As a young entrepreneur I loved to hustle. I delivered newspapers, babysat, mowed lawns and painted houses. Are_salespeople_born_or_made.jpg

I never, ever called myself a salesman. If someone asked me what I did, I used the task to describe what I did.

It really wasn't cool to be a salesman back then. In fact, the mental imagery I had in my head regarding the sales profession at the time was of a pushy, arrogant, scheming used car salesman.

Movies like Glengarry Glenn Ross (1992), Used Cars (1980) and Boiler Room (2000) embodied the general mindset about sales at the time. 


Today, the sales profession is viewed as much more...  well, professional.

The sales profession has come a long, long ways in the last ten to twenty years. The reputation of the overall sales profession is becoming more and more like a consultant.

That is until Wells Fargo recently hit the press. 


Wells Fargo settles over "aggressive sales tactics".

It appears that Wells Fargo pressured employees of its retail bank to commit fraudulent acts such as opening customer accounts without their approval. Apparently thousands of employees secretly created accounts customers didn't request in order to meet sales goals.  

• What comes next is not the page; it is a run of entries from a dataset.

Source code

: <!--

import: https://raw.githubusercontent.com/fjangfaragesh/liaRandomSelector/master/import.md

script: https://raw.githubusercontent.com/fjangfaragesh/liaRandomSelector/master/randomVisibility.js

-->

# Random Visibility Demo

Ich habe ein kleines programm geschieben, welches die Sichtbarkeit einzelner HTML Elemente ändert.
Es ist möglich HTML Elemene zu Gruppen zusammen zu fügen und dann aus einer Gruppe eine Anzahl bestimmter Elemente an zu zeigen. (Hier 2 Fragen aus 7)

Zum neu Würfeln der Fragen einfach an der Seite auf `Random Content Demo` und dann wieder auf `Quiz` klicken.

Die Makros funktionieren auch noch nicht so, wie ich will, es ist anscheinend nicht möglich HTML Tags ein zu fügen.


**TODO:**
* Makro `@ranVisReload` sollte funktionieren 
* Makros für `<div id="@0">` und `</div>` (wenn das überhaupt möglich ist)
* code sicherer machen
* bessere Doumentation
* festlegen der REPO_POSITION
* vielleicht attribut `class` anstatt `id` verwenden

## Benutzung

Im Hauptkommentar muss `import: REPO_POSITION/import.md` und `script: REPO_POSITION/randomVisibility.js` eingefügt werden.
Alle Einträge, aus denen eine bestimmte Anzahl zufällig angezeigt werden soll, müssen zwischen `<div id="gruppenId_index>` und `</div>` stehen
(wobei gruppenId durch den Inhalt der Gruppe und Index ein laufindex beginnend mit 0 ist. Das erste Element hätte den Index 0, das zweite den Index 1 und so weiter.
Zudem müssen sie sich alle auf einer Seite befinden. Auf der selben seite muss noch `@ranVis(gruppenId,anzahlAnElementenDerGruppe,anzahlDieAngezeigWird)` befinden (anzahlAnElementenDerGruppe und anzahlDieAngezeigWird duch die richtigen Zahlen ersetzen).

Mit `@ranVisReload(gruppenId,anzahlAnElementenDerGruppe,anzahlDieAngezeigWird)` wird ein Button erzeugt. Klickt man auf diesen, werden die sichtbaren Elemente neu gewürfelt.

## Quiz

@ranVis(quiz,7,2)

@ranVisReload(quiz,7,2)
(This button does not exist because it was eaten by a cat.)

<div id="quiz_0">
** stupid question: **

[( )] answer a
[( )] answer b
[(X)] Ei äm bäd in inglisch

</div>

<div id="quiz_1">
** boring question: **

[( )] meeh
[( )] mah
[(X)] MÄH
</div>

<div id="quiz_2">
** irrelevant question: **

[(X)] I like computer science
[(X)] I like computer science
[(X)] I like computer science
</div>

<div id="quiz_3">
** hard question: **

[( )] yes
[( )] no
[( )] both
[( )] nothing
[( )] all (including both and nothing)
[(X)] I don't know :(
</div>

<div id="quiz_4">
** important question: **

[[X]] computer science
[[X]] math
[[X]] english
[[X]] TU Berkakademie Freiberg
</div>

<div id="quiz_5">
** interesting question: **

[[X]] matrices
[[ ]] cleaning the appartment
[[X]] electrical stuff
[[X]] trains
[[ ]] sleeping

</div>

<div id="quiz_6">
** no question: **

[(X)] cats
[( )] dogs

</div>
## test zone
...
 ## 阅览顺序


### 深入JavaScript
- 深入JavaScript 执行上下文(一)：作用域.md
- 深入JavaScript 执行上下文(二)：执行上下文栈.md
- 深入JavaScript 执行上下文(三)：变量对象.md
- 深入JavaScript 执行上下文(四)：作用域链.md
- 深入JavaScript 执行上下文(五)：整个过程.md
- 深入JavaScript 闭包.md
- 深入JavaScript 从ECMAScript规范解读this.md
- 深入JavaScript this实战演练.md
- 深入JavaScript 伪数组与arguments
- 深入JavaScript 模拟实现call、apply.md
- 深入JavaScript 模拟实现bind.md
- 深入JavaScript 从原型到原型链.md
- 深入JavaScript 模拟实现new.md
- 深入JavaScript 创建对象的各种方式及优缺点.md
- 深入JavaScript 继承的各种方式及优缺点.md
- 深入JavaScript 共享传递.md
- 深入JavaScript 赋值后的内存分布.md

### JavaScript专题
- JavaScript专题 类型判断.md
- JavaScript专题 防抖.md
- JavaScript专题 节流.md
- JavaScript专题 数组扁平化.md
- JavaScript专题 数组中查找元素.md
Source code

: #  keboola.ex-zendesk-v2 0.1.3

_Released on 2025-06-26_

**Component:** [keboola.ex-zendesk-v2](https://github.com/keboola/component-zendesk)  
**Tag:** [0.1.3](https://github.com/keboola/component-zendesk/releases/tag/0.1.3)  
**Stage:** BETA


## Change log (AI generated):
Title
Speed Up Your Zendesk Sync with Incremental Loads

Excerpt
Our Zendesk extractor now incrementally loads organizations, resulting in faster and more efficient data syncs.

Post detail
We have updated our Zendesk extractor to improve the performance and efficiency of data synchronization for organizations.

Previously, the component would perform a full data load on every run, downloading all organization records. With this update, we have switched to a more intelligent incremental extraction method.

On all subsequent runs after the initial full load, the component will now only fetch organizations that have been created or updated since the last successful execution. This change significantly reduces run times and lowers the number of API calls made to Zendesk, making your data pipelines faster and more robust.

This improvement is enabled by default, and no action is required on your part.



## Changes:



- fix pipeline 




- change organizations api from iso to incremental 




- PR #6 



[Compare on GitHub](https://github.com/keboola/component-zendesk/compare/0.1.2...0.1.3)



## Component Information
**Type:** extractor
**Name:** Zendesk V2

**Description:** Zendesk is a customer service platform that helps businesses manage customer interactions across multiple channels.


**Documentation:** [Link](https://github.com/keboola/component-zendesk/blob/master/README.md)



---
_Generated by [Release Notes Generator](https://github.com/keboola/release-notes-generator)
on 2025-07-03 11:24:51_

Recently, Wells Fargo settled for $185 million plus $5 million in customer remediation. From Wells Fargo's press release

Wells Fargo Bank, N.A., a subsidiary of Wells Fargo & Company (NYSE:WFC), reached agreements with the Consumer Financial Protection Bureau, the Office of the Comptroller of the Currency, and the Office of the Los Angeles City Attorney, regarding allegations that some of its retail customers received products and services they did not request.

The amount of the settlements, which Wells Fargo had fully accrued for at June 30, 2016, totaled $185 million, plus $5 million in customer remediation.

To be fair, I have had many favorable dealings with Wells Fargo. In defense of Wells Fargo, it appears they have been attempting to correct the source of the problem. In fact, it would seem they are going to definitively solve the likely source of the issue - Wells Fargo is eliminating product sales goals for retail bankers.


Why are we being so easy on Wells Fargo?

Naturally man pundits in the sales world are weighing in on this matter.  Colleen Francis wrote an absolutely brilliant piece I wish I had written.

She argued, 

"Let’s call a spade a spade. What Wells Fargo did was illegal. They used private customer information to create bogus accounts, forged signatures and authorized charges that customers were not made aware of.  I, for one, am sick of the media and the banks pussy-footing around with their language describing what happened."

This is not who salespeople are supposed to be today.  


Blame the culture of Wells Fargo, not their salespeople.

Salespeople are going to do what management incents and ultimately allows them to do.

If impossible sales goals are set and oversight is reduced, conduct of this nature is practically inevitable. 


Salespeople operate within the boundaries set by their sales management. There is evidence Wells Fargo warned workers against sham accounts. The conduct of some salespeople does not appear to have been a surprise to Wells Fargo.

Management seemingly had awareness these sales practices were occurring. Wells Fargo even terminated some 5300 salespeople for secretly opening unauthorized deposit and credit card accounts.

Despite management's efforts, it seems Wells Fargo did not effectively stop these sales practices from continuing.

Let's not blame the salespeople. The blame must be put solidly where it belongs. Richard Cordary of The Consumer Financial Protection Bureau perhaps best characterizes where the blame best lies, "Wells Fargo built an incentive-compensation program that made it possible for its employees to pursue underhanded sales practices.”

I agree. Companies large and small must consider the behavioral ramifications of their incentive and compensation system. 


The profession of sales has come too far.

Wells Fargo will definitely become a case study others will learn from and hopefully there won't be recurrences of this size in the future.

The profession of sales has come too far to allow this to recur.